Character Clues: How does the author let us know who’s good, who’s bad, and who’s ugly? By the time you’re through with Character Clues, you’ll be a regular Sherlock Holmes.

Actions

Actions are a pretty good tip-off that Goneril and Regan are riding the evil train. Actually, that goes for Edmund and Cornwall, too. Goneril purposely fights with Lear; Regan refuses to give Lear shelter; Goneril and Regan lock the door behind Lear when he leaves; Lear’s evil daughters ultimately lead troops against him in battle; and Edmund ends up ordering Lear’s death. The whole plucking-out-eyes thing is action in the extreme. Interestingly, it is Albany’s lack of action that characterizes him as a not-so-bad guy. He is decidedly not the one to commit these atrocities, yet his passivity holds him somewhat responsible for the crimes anyway.

Clothing

Regan and Goneril wear "gorgeous" clothes that Lear criticizes. This reinforces the idea that these women are pretty much into their money and power. Cordelia may dress more simply, as she is notably not criticized, which either means she’s more modest or her father’s favorite, both of which we know to be true. Shifting gears to our other featured family, we see Edgar spending most of the play naked and smeared in mud. Edgar’s lack of clothing marks the height of his suffering not only because he’s naked and it’s cold, but because the fine clothes he surely once wore are a reminder of the courtly life from which he was driven.

Sex and Love

Sexual promiscuity and infidelity are both associated with evil in Lear. Check out Goneril and Regan – the former cheats on her husband and the latter looks for action only moments after her husband has died. Then there’s Edmund, carrying on simultaneous affairs (or potential affairs) with two sisters. Edgar, on the other hand, is essentially asexual, which probably has something to do with his goodness. Even Cordelia's new husband (the King of France) is notably absent from the stage – in this world, good characters don’t have sex.

Social Status or Societal Position

OK, so this comment is more about family status than social status, but take a look at the hierarchy with Lear’s daughters. Goneril, Regan, and Cordelia are ostensibly equal, but Goneril and Regan are older – perhaps much older – and Cordelia is the pampered baby of the family. Some have theorized that this explains Regan’s dislike of her little sister: she was the baby until Cordelia came along.
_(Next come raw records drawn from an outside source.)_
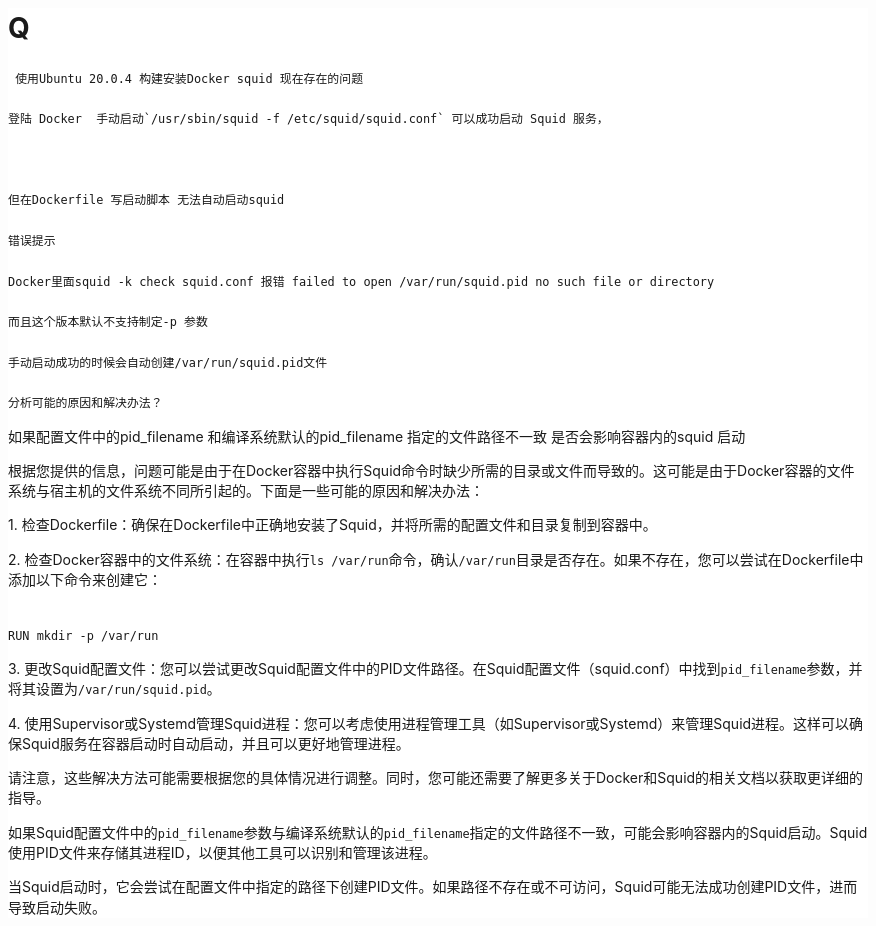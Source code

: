 # Q
``` 
 使用Ubuntu 20.0.4 构建安装Docker squid 现在存在的问题

登陆 Docker  手动启动`/usr/sbin/squid -f /etc/squid/squid.conf` 可以成功启动 Squid 服务，

  

但在Dockerfile 写启动脚本 无法自动启动squid 

错误提示

Docker里面squid -k check squid.conf 报错 failed to open /var/run/squid.pid no such file or directory 

而且这个版本默认不支持制定-p 参数

手动启动成功的时候会自动创建/var/run/squid.pid文件

分析可能的原因和解决办法？
``` 
  

如果配置文件中的pid_filename 和编译系统默认的pid_filename 指定的文件路径不一致 是否会影响容器内的squid 启动

根据您提供的信息，问题可能是由于在Docker容器中执行Squid命令时缺少所需的目录或文件而导致的。这可能是由于Docker容器的文件系统与宿主机的文件系统不同所引起的。下面是一些可能的原因和解决办法：

1. 检查Dockerfile：确保在Dockerfile中正确地安装了Squid，并将所需的配置文件和目录复制到容器中。

2. 检查Docker容器中的文件系统：在容器中执行`ls /var/run`命令，确认`/var/run`目录是否存在。如果不存在，您可以尝试在Dockerfile中添加以下命令来创建它：


```

RUN mkdir -p /var/run

```

  

3. 更改Squid配置文件：您可以尝试更改Squid配置文件中的PID文件路径。在Squid配置文件（squid.conf）中找到`pid_filename`参数，并将其设置为`/var/run/squid.pid`。

  
4. 使用Supervisor或Systemd管理Squid进程：您可以考虑使用进程管理工具（如Supervisor或Systemd）来管理Squid进程。这样可以确保Squid服务在容器启动时自动启动，并且可以更好地管理进程。

  

请注意，这些解决方法可能需要根据您的具体情况进行调整。同时，您可能还需要了解更多关于Docker和Squid的相关文档以获取更详细的指导。


如果Squid配置文件中的`pid_filename`参数与编译系统默认的`pid_filename`指定的文件路径不一致，可能会影响容器内的Squid启动。Squid使用PID文件来存储其进程ID，以便其他工具可以识别和管理该进程。


当Squid启动时，它会尝试在配置文件中指定的路径下创建PID文件。如果路径不存在或不可访问，Squid可能无法成功创建PID文件，进而导致启动失败。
Again jumping to our other family, we know that Edgar is the legitimate son of Gloucester and will inherit all of his lands and wealth. In this way he’s got a high social position, but doesn’t seem to care much about it. Edmund, of course, as Gloucester’s illegitimate son and the product of a casual affair, is defined by this social position and therefore embittered by it; he is inferior legally, politically, and within his family (recall how Gloucester treats him when they first meet in the play).

Speech and Dialogue

Edmund is a convincing speaker, whose diplomatic phrases always inch him higher in the world. He spreads poison, but coated with honey. Edgar, in contrast, starts the play as a character we find to be not particularly coherent. But he gains a bizarre eloquence through his mad ramblings as Poor Tom, where he repeats "Poor Tom’s a-cold!" in a thin wail and rages about the "foul fiend Flibbertigibbet." This is a hint that he’s changing in other ways as well, perhaps from being privileged but oblivious to a philosophical man of principle.

Blank Verse vs. Prose
This means what the characters are saying fits into a particular rhythm: ten syllables, five beats, with the emphasis falling on every second syllable. (It’s called iambic pentameter.) As Lear says in the first scene, "Since NOW we WILL diVEST us BOTH of RULE," etc.

But not everyone is into the iambic craze. The mentally ill characters – most notably, Lear (later in the play) and Poor Tom/Edgar – speak in prose, as do people lower on the social scale. At the same time, Lear’s ranting prose shifts very often back into eloquent blank verse, especially at, "when we are born we cry that we are come / to this great stage of fools…" In this line, and throughout Act IV, Scene vi, watch where Lear is speaking in prose and where in verse. It’s a good way of telling when he’s overcome with madness – and when he is being madly inspired or philosophical.